## Record excerpts
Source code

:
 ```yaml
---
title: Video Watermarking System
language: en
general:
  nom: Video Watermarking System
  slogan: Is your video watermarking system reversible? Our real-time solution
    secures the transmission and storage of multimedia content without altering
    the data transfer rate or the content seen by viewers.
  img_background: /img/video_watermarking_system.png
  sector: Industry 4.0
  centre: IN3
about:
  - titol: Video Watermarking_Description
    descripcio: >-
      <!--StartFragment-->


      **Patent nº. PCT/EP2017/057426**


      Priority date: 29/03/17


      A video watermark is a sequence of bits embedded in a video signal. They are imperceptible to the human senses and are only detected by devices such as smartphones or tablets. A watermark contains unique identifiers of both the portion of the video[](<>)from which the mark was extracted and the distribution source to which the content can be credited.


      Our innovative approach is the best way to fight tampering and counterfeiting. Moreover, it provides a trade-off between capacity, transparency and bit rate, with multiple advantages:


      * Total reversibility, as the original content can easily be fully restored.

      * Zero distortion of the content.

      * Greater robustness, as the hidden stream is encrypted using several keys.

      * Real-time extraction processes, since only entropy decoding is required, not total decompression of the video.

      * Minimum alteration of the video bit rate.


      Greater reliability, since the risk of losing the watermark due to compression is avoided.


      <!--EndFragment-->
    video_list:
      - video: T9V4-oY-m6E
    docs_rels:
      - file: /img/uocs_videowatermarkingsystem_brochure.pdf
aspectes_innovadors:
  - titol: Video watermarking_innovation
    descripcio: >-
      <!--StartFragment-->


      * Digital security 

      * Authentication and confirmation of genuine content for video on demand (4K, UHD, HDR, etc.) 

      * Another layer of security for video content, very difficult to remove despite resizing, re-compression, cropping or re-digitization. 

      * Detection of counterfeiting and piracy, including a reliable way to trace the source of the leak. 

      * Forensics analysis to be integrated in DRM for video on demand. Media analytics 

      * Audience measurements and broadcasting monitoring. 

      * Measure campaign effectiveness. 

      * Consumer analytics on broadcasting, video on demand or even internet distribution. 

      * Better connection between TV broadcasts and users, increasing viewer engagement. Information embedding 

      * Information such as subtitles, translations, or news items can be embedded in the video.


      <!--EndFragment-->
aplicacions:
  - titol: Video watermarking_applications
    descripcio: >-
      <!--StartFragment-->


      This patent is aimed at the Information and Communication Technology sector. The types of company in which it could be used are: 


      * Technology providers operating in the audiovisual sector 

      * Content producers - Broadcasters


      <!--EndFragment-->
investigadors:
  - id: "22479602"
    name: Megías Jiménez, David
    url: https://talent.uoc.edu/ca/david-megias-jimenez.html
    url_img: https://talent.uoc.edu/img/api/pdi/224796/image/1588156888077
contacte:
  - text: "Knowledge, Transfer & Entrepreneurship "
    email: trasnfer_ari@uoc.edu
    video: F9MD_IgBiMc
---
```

## Action item
Repeat everything in the listing above exactly.

## Task output
Source code

:
 ```yaml
---
title: Video Watermarking System
language: en
general:
  nom: Video Watermarking System
  slogan: Is your video watermarking system reversible? Our real-time solution
    secures the transmission and storage of multimedia content without altering
    the data transfer rate or the content seen by viewers.
  img_background: /img/video_watermarking_system.png
  sector: Industry 4.0
  centre: IN3
about:
  - titol: Video Watermarking_Description
    descripcio: >-
      <!--StartFragment-->


      **Patent nº. PCT/EP2017/057426**


      Priority date: 29/03/17


      A video watermark is a sequence of bits embedded in a video signal. They are imperceptible to the human senses and are only detected by devices such as smartphones or tablets. A watermark contains unique identifiers of both the portion of the video[](<>)from which the mark was extracted and the distribution source to which the content can be credited.


      Our innovative approach is the best way to fight tampering and counterfeiting. Moreover, it provides a trade-off between capacity, transparency and bit rate, with multiple advantages:


      * Total reversibility, as the original content can easily be fully restored.

      * Zero distortion of the content.

      * Greater robustness, as the hidden stream is encrypted using several keys.

      * Real-time extraction processes, since only entropy decoding is required, not total decompression of the video.

      * Minimum alteration of the video bit rate.


      Greater reliability, since the risk of losing the watermark due to compression is avoided.


      <!--EndFragment-->
    video_list:
      - video: T9V4-oY-m6E
    docs_rels:
      - file: /img/uocs_videowatermarkingsystem_brochure.pdf
aspectes_innovadors:
  - titol: Video watermarking_innovation
    descripcio: >-
      <!--StartFragment-->


      * Digital security 

      * Authentication and confirmation of genuine content for video on demand (4K, UHD, HDR, etc.) 

      * Another layer of security for video content, very difficult to remove despite resizing, re-compression, cropping or re-digitization. 

      * Detection of counterfeiting and piracy, including a reliable way to trace the source of the leak. 

      * Forensics analysis to be integrated in DRM for video on demand. Media analytics 

      * Audience measurements and broadcasting monitoring. 

      * Measure campaign effectiveness. 

      * Consumer analytics on broadcasting, video on demand or even internet distribution. 

      * Better connection between TV broadcasts and users, increasing viewer engagement. Information embedding 

      * Information such as subtitles, translations, or news items can be embedded in the video.


      <!--EndFragment-->
aplicacions:
  - titol: Video watermarking_applications
    descripcio: >-
      <!--StartFragment-->


      This patent is aimed at the Information and Communication Technology sector. The types of company in which it could be used are: 


      * Technology providers operating in the audiovisual sector 

      * Content producers - Broadcasters


      <!--EndFragment-->
investigadors:
  - id: "22479602"
    name: Megías Jiménez, David
    url: https://talent.uoc.edu/ca/david-megias-jimenez.html
    url_img: https://talent.uoc.edu/img/api/pdi/224796/image/1588156888077
contacte:
  - text: "Knowledge, Transfer & Entrepreneurship "
    email: trasnfer_ari@uoc.edu
    video: F9MD_IgBiMc
---
```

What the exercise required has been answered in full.